Your job with the data below: print everything from the line that holds "- Editor: Format" down to the line that holds "- code cleanup: get", ends included, exactly, and nothing else.

--------

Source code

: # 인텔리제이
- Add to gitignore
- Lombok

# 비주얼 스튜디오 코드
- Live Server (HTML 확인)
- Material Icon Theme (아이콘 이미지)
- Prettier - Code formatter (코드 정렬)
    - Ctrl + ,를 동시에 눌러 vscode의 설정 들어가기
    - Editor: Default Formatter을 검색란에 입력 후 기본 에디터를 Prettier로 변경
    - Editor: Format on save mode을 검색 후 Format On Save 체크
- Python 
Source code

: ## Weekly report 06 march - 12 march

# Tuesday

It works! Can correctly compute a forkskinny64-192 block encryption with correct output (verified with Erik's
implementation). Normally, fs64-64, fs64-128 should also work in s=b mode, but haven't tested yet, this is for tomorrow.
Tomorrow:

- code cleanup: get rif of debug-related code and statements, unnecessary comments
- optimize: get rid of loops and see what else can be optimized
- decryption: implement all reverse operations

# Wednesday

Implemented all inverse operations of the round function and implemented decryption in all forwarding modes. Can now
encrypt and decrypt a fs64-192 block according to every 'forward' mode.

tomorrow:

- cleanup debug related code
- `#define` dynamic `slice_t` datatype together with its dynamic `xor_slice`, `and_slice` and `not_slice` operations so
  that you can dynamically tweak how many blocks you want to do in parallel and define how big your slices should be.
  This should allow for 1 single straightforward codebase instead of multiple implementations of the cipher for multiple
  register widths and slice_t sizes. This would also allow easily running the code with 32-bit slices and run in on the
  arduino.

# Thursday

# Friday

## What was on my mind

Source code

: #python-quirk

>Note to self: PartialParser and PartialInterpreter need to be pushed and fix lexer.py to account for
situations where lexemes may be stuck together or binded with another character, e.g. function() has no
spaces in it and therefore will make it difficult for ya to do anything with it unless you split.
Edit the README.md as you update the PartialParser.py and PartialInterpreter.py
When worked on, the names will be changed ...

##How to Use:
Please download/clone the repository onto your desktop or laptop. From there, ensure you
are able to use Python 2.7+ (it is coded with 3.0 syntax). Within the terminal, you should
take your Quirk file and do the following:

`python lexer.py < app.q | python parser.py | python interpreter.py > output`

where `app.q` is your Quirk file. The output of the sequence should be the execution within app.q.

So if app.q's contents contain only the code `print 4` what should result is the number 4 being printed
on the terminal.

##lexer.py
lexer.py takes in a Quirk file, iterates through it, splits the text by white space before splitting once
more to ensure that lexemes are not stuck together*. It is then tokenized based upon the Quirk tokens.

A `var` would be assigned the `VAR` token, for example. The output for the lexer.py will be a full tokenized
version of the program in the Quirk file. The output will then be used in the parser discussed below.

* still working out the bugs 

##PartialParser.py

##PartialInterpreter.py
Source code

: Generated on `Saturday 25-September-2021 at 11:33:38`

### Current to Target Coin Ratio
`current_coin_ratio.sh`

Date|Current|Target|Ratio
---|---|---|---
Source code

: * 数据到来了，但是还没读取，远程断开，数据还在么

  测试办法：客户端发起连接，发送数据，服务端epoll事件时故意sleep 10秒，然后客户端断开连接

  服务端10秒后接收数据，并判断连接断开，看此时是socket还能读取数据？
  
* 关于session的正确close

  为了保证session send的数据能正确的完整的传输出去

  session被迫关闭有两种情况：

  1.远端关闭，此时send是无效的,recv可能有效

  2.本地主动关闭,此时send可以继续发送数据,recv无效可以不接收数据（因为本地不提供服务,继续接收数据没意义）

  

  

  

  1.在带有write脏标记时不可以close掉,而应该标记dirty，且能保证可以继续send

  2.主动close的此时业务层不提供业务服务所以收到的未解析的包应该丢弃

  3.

--------

Answer section:
    - Editor: Format on save mode을 검색 후 Format On Save 체크
- Python 
Source code

: ## Weekly report 06 march - 12 march

# Tuesday

It works! Can correctly compute a forkskinny64-192 block encryption with correct output (verified with Erik's
implementation). Normally, fs64-64, fs64-128 should also work in s=b mode, but haven't tested yet, this is for tomorrow.
Tomorrow:

- code cleanup: get rif of debug-related code and statements, unnecessary comments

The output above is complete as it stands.